The most complicated part is the backward propagation. First, we need to compute the deltas of the weights and biases. In the original book the Python code was a bit puzzling, but here we can describe the same algorithm in a functional, stateless way.

$\begin{aligned} & \nabla z_2 = \nabla a \cdot \sigma'(z_2) \\ & \nabla b_2 = \nabla z_2 \\ & \nabla w_2 = a_1^T \cdot \nabla z_2 \\ & \\ & \nabla a_1 = \nabla z_2 \cdot w_2^T \\ & \nabla z_1 = \nabla a_1 \cdot \sigma'(z_1) \\ & \nabla b_1 = \nabla z_1 \\ & \nabla w_1 = a_0^T \cdot \nabla z_1 \\ \end{aligned}$

It's also one-to-one with:

d_z_2 = tf.multiply(diff, sigmaprime(z_2))
d_b_2 = d_z_2
d_w_2 = tf.matmul(tf.transpose(a_1), d_z_2)

d_a_1 = tf.matmul(d_z_2, tf.transpose(w_2))
d_z_1 = tf.multiply(d_a_1, sigmaprime(z_1))
d_b_1 = d_z_1
d_w_1 = tf.matmul(tf.transpose(a_0), d_z_1)

Updating the network

We take the computed $ \nabla $ and update the weights in one step. Note that the following does not precisely match the book - I have omitted the constant $ 1/n $ divider. For simplicity, it's not really needed, as it comes into play inside the $ \eta $ itself, in this case.

$\begin{aligned} & w_1 \leftarrow w_1 - \eta \cdot \nabla w_1 \\ & b_1 \leftarrow b_1 - \eta \cdot \nabla b_1 \\ & w_2 \leftarrow w_2 - \eta \cdot \nabla w_2 \\ & b_2 \leftarrow b_2 - \eta \cdot \nabla b_2 \\ \end{aligned}$

In TensorFlow, it can translate to a list of a assignments:

eta = tf.constant(0.5)
step = [
    tf.assign(w_1,
            tf.subtract(w_1, tf.multiply(eta, d_w_1)))
  , tf.assign(b_1,
            tf.subtract(b_1, tf.multiply(eta,
                               tf.reduce_mean(d_b_1, axis=[0]))))
  , tf.assign(w_2,
            tf.subtract(w_2, tf.multiply(eta, d_w_2)))
  , tf.assign(b_2,
            tf.subtract(b_2, tf.multiply(eta,
                               tf.reduce_mean(d_b_2, axis=[0]))))
]

Running and testing the training process

The following will be able to train the network and test it in the meanwhile, using mini-batches of 10. Here, I chose to test with 1000 items from the test set, every 1000 mini-batches.
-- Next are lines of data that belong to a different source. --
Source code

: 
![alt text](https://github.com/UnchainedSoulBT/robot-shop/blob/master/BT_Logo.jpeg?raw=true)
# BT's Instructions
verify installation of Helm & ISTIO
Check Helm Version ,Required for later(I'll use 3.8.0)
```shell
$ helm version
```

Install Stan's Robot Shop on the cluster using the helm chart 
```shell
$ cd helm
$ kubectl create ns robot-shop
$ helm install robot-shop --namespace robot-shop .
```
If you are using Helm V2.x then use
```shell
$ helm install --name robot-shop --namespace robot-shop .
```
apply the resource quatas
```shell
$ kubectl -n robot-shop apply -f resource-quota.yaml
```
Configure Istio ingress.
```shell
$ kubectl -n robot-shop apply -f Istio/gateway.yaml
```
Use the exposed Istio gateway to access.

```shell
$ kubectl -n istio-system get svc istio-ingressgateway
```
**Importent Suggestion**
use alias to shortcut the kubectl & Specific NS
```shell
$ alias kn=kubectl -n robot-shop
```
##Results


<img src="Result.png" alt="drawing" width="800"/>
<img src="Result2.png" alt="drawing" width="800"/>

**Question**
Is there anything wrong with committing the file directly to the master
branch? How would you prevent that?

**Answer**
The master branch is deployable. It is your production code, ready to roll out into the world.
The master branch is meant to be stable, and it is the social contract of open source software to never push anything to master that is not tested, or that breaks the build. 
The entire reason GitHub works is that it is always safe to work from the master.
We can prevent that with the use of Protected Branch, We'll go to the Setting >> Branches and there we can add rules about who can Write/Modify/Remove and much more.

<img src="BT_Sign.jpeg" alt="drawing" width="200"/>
acct_mat = tf.equal(tf.argmax(a_2, 1), tf.argmax(y, 1))
acct_res = tf.reduce_sum(tf.cast(acct_mat, tf.float32))

sess = tf.InteractiveSession()
sess.run(tf.global_variables_initializer())

for i in xrange(10000):
    batch_xs, batch_ys = mnist.train.next_batch(10)
    sess.run(step, feed_dict = {a_0: batch_xs,
                                y : batch_ys})
    if i % 1000 == 0:
        res = sess.run(acct_res, feed_dict =
                       {a_0: mnist.test.images[:1000],
                        y : mnist.test.labels[:1000]})
        print res

Running it shows that it manages to train the network, as we quickly get 923 correct out of 1000 tests.

Extracting MNIST_data/train-images-idx3-ubyte.gz
Extracting MNIST_data/train-labels-idx1-ubyte.gz
Extracting MNIST_data/t10k-images-idx3-ubyte.gz
Extracting MNIST_data/t10k-labels-idx1-ubyte.gz
93.0
741.0
870.0
909.0
904.0
912.0
916.0
923.0

Automatic differentiation

The great part about TensorFlow is its ability to derive the step function on its own. So, instead of the rather complicated 'Backward propagation' and 'Updating the network' given above for educational purposes (see: backward propagation and updating), we can simply write the following step function alternative:

cost = tf.multiply(diff, diff)
step = tf.train.GradientDescentOptimizer(0.1).minimize(cost)

And observe that the training still works.